GOAL OF THE EXERCISE
In the records that follow, find the line containing "2. See what" and the line containing "# Blockchains", then transcribe both and every line between them exactly, omitting pictures.

Saved data entries
Segment Open

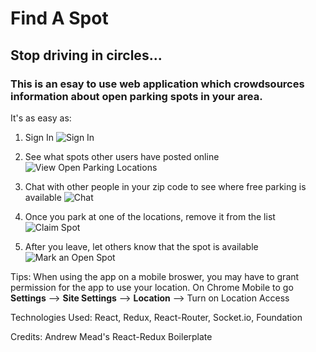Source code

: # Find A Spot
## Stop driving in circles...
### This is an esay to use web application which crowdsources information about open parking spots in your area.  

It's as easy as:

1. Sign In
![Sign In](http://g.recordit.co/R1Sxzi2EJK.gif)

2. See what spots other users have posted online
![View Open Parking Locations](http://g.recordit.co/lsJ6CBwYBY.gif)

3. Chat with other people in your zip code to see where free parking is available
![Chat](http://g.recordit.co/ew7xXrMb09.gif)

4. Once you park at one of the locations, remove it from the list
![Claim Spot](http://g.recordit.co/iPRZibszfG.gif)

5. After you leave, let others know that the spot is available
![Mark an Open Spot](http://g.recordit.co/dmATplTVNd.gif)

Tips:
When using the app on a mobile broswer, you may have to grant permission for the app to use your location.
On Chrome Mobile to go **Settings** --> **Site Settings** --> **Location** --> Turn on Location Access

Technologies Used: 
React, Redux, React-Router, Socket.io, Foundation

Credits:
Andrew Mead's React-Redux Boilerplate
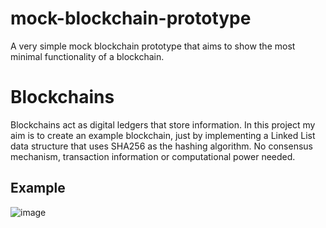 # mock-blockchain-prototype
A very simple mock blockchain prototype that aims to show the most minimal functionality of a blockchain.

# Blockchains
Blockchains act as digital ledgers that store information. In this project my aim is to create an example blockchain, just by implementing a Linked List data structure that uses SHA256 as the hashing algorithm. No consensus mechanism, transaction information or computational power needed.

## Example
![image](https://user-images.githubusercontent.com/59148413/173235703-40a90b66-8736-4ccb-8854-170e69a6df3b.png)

Segment Closed
Segment Open

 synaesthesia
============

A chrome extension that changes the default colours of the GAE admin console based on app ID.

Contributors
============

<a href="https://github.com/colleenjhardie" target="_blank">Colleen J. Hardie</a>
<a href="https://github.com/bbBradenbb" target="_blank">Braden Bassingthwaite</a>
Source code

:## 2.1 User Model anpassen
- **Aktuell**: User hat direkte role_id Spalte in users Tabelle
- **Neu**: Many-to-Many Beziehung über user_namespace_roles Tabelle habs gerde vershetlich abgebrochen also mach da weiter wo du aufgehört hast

Segment Closed

TASK RESPONSE
2. See what spots other users have posted online
![View Open Parking Locations](http://g.recordit.co/lsJ6CBwYBY.gif)

3. Chat with other people in your zip code to see where free parking is available
![Chat](http://g.recordit.co/ew7xXrMb09.gif)

4. Once you park at one of the locations, remove it from the list
![Claim Spot](http://g.recordit.co/iPRZibszfG.gif)

5. After you leave, let others know that the spot is available
![Mark an Open Spot](http://g.recordit.co/dmATplTVNd.gif)

Tips:
When using the app on a mobile broswer, you may have to grant permission for the app to use your location.
On Chrome Mobile to go **Settings** --> **Site Settings** --> **Location** --> Turn on Location Access

Technologies Used: 
React, Redux, React-Router, Socket.io, Foundation

Credits:
Andrew Mead's React-Redux Boilerplate
 # mock-blockchain-prototype
A very simple mock blockchain prototype that aims to show the most minimal functionality of a blockchain.

# Blockchains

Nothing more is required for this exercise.